Second - live and local. Traffic reports, talk about things happening in the city, sports - being live in general. A lot of my listening is to podcasts - but they fill a different niche to what live local content does. The closest I ever really get was that my Google Home would play me the ABC News feed when I woke up (back when my commute to work wasn’t 2 metres), usually but not always recorded about an hour before I woke up - but a short news update is about all that can be delivered that effectively and with that good of a turn around.
Third - ad models. Radio is really the only radio-like thing that has a proven successful business model. About the only thing less profitable than our major radio operators are the big streaming services and podcast giants - they are being sustained by being mega corps like Apple/Google, and by hoping enough growth and profits might eventually appear like Spotify.
So, those combined make me think there’s future in radio as a concept - just that they need to focus on their strengths to survive - piped in networked voice-tracking is a deathwish, people will turn that off and never come back. Invest in good playlists, throw in stuff that only a human with music knowledge would know to throw in, not just what an algorithm spits out.
Aside from music, I think you’ll continue to see pushes into more profitable niche formats - I’d be shocked if by the end of the decade there’s not an FM Talk station in each capital city.

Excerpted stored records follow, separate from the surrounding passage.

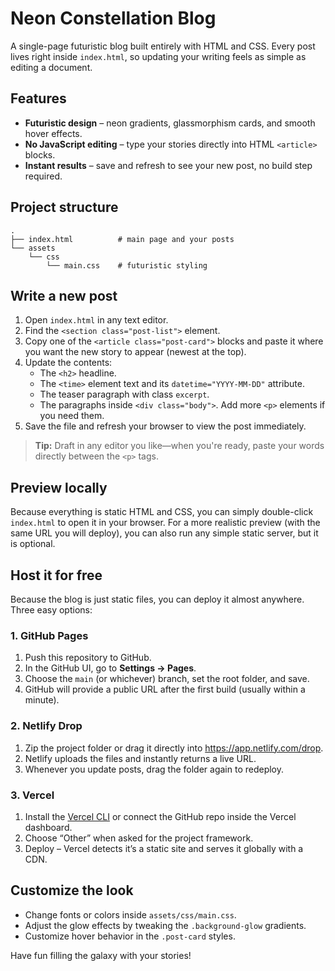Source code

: # Neon Constellation Blog

A single-page futuristic blog built entirely with HTML and CSS. Every post lives right inside `index.html`, so updating your writing feels as simple as editing a document.

## Features

- **Futuristic design** – neon gradients, glassmorphism cards, and smooth hover effects.
- **No JavaScript editing** – type your stories directly into HTML `<article>` blocks.
- **Instant results** – save and refresh to see your new post, no build step required.

## Project structure

```
.
├── index.html          # main page and your posts
└── assets
    └── css
        └── main.css    # futuristic styling
```

## Write a new post

1. Open `index.html` in any text editor.
2. Find the `<section class="post-list">` element.
3. Copy one of the `<article class="post-card">` blocks and paste it where you want the new story to appear (newest at the top).
4. Update the contents:
   - The `<h2>` headline.
   - The `<time>` element text and its `datetime="YYYY-MM-DD"` attribute.
   - The teaser paragraph with class `excerpt`.
   - The paragraphs inside `<div class="body">`. Add more `<p>` elements if you need them.
5. Save the file and refresh your browser to view the post immediately.

> **Tip:** Draft in any editor you like—when you're ready, paste your words directly between the `<p>` tags.

## Preview locally

Because everything is static HTML and CSS, you can simply double-click `index.html` to open it in your browser. For a more realistic preview (with the same URL you will deploy), you can also run any simple static server, but it is optional.

## Host it for free

Because the blog is just static files, you can deploy it almost anywhere. Three easy options:

### 1. GitHub Pages

1. Push this repository to GitHub.
2. In the GitHub UI, go to **Settings → Pages**.
3. Choose the `main` (or whichever) branch, set the root folder, and save.
4. GitHub will provide a public URL after the first build (usually within a minute).

### 2. Netlify Drop

1. Zip the project folder or drag it directly into <https://app.netlify.com/drop>.
2. Netlify uploads the files and instantly returns a live URL.
3. Whenever you update posts, drag the folder again to redeploy.

### 3. Vercel

1. Install the [Vercel CLI](https://vercel.com/docs/cli) or connect the GitHub repo inside the Vercel dashboard.
2. Choose “Other” when asked for the project framework.
3. Deploy – Vercel detects it’s a static site and serves it globally with a CDN.

## Customize the look

- Change fonts or colors inside `assets/css/main.css`.
- Adjust the glow effects by tweaking the `.background-glow` gradients.
- Customize hover behavior in the `.post-card` styles.

Have fun filling the galaxy with your stories!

That then leaves delivery. My personal experience with internet radio is simply being paralysed by choice - the stations I stream are just the stations I started listening to occasionally years back. Ages ago when I had heavily capped broadband, my ISP had Absolute Radio on unmetered streaming - so I gave it a shot and it’s stuck with me since. 106.4 The Zap from Belgium might be a station I’d like more, but I’m just never going to put the effort in to trying to track them down, so I find myself listening to a tiny subset of stations I’m aware of, and often it’s not worth the effort of me launching an app to go stream it so I just turn on a radio and hit a preset.
I think that makes a loop that sustains broadcast radio - you are aware of the stations because of strong brands, the easiest way to access those stations are on a radio - so you listen to a radio for radio stations, while you’d go online for the more on demand content.
So the questions in my view would be - how does a new internet only entrant create the level of name recognition to create a sustainable radio business without traditional radio? Can an internet service match the localism and live aspect of regular radio - or are people willing to lose that?